Fanuc
Fanuc President Says Theres Such a Thing as Too Much Profit

Fanuc President Says There's Such a Thing as Too Much Profit

Aug. 26, 2016
Talking about the company's 43% profit margin Kenji Yamaguchi said, “I shouldn’t be saying this, but I think that was probably too much. There were a lot of factors at play and underinvesting for the future was probably one of them.”

Fanuc Corp., the Japanese robot maker whose profit margins once exceeded 40%, may be in for leaner times, according to its new president, Kenji Yamaguchi.

The same day in late April that Yamaguchi was named as the right-hand man to Fanuc’s CEO, Yoshiharu Inaba, the company forecast profit would fall by almost half. The shares slid 13% over the next two trading days.

“Yamaguchi-san had a little bit of a baptism by fire,” said Graeme McDonald, a technology analyst at Citigroup Inc. in Tokyo who’s followed Fanuc for almost two decades. “Earnings are under so much pressure — and a lot of that is out of the hands of Inaba and Yamaguchi.”

For all that, Yamaguchi appeared relaxed when he sat down this week at Fanuc’s headquarters on the slopes of Mount Fuji to talk about running one of the world’s most important suppliers of factory equipment at a time when China, the world’s factory, is growing at its slowest pace since 1990. China, with the rest of Asia excluding Japan, accounted for 42% of the company’s revenue in the year ended March.

The 48-year old engineer, who was wearing Fanuc’s trademark yellow blazer, had a message for any investor expecting operating profit margins to return to the levels of 2011, when they peaked at 43%: Those days are gone for now.

“I shouldn’t be saying this,” Yamaguchi said, “but I think that was probably too much. There were a lot of factors at play and underinvesting for the future was probably one of them.”

Robot Capacity

The company is now trying to rectify that by embarking on a series of investments that might not bear fruit for five or even 10 years. Last month, Fanuc announced it had purchased land for a new industrial robot factory and Yamaguchi said it plans to spend several hundred million dollars to as much as double its production capacity for them.

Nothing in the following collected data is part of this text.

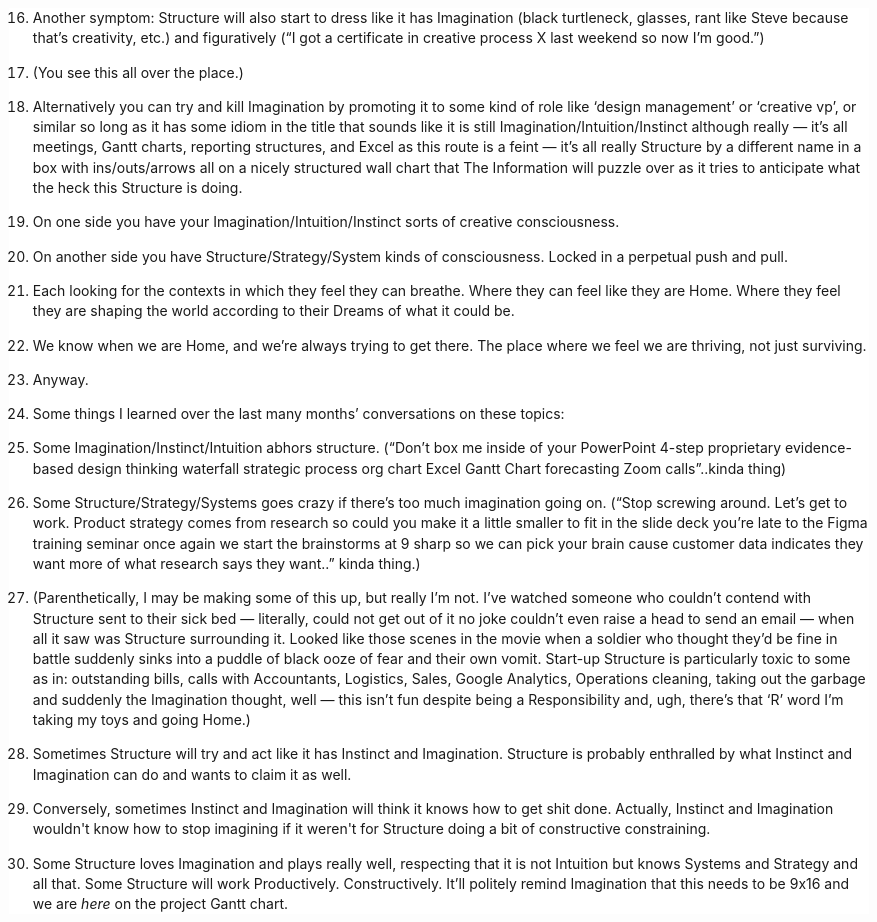16.  Another symptom: Structure will also start to dress like it has Imagination (black turtleneck, glasses, rant like Steve because that’s creativity, etc.) and figuratively (“I got a certificate in creative process X last weekend so now I’m good.”)
    
17.  (You see this all over the place.)
    
18.  Alternatively you can try and kill Imagination by promoting it to some kind of role like ‘design management’ or ‘creative vp’, or similar so long as it has some idiom in the title that sounds like it is still Imagination/Intuition/Instinct although really — it’s all meetings, Gantt charts, reporting structures, and Excel as this route is a feint — it’s all really Structure by a different name in a box with ins/outs/arrows all on a nicely structured wall chart that The Information will puzzle over as it tries to anticipate what the heck this Structure is doing.
    
19.  On one side you have your Imagination/Intuition/Instinct sorts of creative consciousness.
    
20.  On another side you have Structure/Strategy/System kinds of consciousness. Locked in a perpetual push and pull.
    
21.  Each looking for the contexts in which they feel they can breathe. Where they can feel like they are Home. Where they feel they are shaping the world according to their Dreams of what it could be.
    
22.  We know when we are Home, and we’re always trying to get there. The place where we feel we are thriving, not just surviving.
    
23.  Anyway.
    
24.  Some things I learned over the last many months’ conversations on these topics:
    
25.  Some Imagination/Instinct/Intuition abhors structure. (“Don’t box me inside of your PowerPoint 4-step proprietary evidence-based design thinking waterfall strategic process org chart Excel Gantt Chart forecasting Zoom calls”..kinda thing)
    
26.  Some Structure/Strategy/Systems goes crazy if there’s too much imagination going on. (“Stop screwing around. Let’s get to work. Product strategy comes from research so could you make it a little smaller to fit in the slide deck you’re late to the Figma training seminar once again we start the brainstorms at 9 sharp so we can pick your brain cause customer data indicates they want more of what research says they want..” kinda thing.)
    
27.  (Parenthetically, I may be making some of this up, but really I’m not. I’ve watched someone who couldn’t contend with Structure sent to their sick bed — literally, could not get out of it no joke couldn’t even raise a head to send an email — when all it saw was Structure surrounding it. Looked like those scenes in the movie when a soldier who thought they’d be fine in battle suddenly sinks into a puddle of black ooze of fear and their own vomit. Start-up Structure is particularly toxic to some as in: outstanding bills, calls with Accountants, Logistics, Sales, Google Analytics, Operations cleaning, taking out the garbage and suddenly the Imagination thought, well — this isn’t fun despite being a Responsibility and, ugh, there’s that ‘R’ word I’m taking my toys and going Home.)
    
28.  Sometimes Structure will try and act like it has Instinct and Imagination. Structure is probably enthralled by what Instinct and Imagination can do and wants to claim it as well.
    
29.  Conversely, sometimes Instinct and Imagination will think it knows how to get shit done. Actually, Instinct and Imagination wouldn't know how to stop imagining if it weren't for Structure doing a bit of constructive constraining.
    
30.  Some Structure loves Imagination and plays really well, respecting that it is not Intuition but knows Systems and Strategy and all that. Some Structure will work Productively. Constructively. It’ll politely remind Imagination that this needs to be 9x16 and we are *here* on the project Gantt chart.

In May, the company completed two new research centers at its headquarters. To staff them, Yamaguchi said Fanuc more than tripled its hiring of engineers over the last few years to about 100 annually. Overall, headcount has grown by more than 1,000 since 2013, a 20% increase.

Even with the spending, Fanuc’s operating margin is likely to be 26% this fiscal year, according to the company’s latest forecast made in July.

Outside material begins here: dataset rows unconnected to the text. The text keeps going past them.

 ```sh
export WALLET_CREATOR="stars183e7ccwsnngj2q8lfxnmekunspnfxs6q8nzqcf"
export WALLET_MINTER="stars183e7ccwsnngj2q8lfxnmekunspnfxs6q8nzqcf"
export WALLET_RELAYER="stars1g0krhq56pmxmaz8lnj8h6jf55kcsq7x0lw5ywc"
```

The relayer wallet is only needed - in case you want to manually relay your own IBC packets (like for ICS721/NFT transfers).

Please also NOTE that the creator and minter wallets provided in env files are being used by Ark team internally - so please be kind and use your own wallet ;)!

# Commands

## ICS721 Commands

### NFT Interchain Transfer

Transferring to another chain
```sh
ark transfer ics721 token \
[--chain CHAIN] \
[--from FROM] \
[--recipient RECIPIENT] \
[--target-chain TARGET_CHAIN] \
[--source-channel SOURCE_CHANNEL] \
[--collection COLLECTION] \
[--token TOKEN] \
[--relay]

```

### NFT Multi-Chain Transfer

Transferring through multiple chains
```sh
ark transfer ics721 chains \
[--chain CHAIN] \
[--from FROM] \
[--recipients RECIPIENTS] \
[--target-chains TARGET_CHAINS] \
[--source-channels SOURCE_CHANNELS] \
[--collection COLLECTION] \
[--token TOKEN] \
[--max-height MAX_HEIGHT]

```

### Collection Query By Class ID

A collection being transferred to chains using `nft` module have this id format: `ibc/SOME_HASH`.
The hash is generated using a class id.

Fanuc has long been known for holding its investors — and everyone else — at arm’s length. There are signs of a detente. After years of shareholder complaints that the company was hoarding cash in an unproductive way — in the year through March 2015 Fanuc had zero debt and $8.3 billion in cash and short-term investments — it doubled its dividend payout ratio in the period. It also began to hold earnings briefings for the first time in years. Long-term investors and the media have been given tours of the company’s factories, something unthinkable only years ago.

Forging Partnerships

The most important sign of change has been Fanuc’s tie-ups with other companies. In April, Fanuc announced a partnership with Cisco Systems Inc., Rockwell Automation Inc. and a Tokyo-based company called Preferred Networks Inc. on software to make factory robots and machine tools smarter and more interconnected.

Last year Fanuc paid 900 million yen for a 6% stake in Preferred Networks, a developer of artificial intelligence software that enables Fanuc’s robots to acquire skills independently. The two companies are working on applications that predict machine failures to prevent costly work stoppages

“They are changing,” said Citigroup’s McDonald. “Some of the hubris has been whittled away. This belief that you’ve got all the answers is not there anymore.”

It was a sensitive subject, but Yamaguchi said the company had become more nimble since the 2013 retirement of its founder, Seiuemon Inaba, at age 88. Seiuemon’s 68-year-old son, Yoshiharu, is now in charge.

“You get to be certain age,” Yamaguchi said, before stopping himself. “The company has just gotten too big for one person to handle. In the few years before 2013 we fell behind a little bit but I think we’ve been able to make up a lot of that ground.”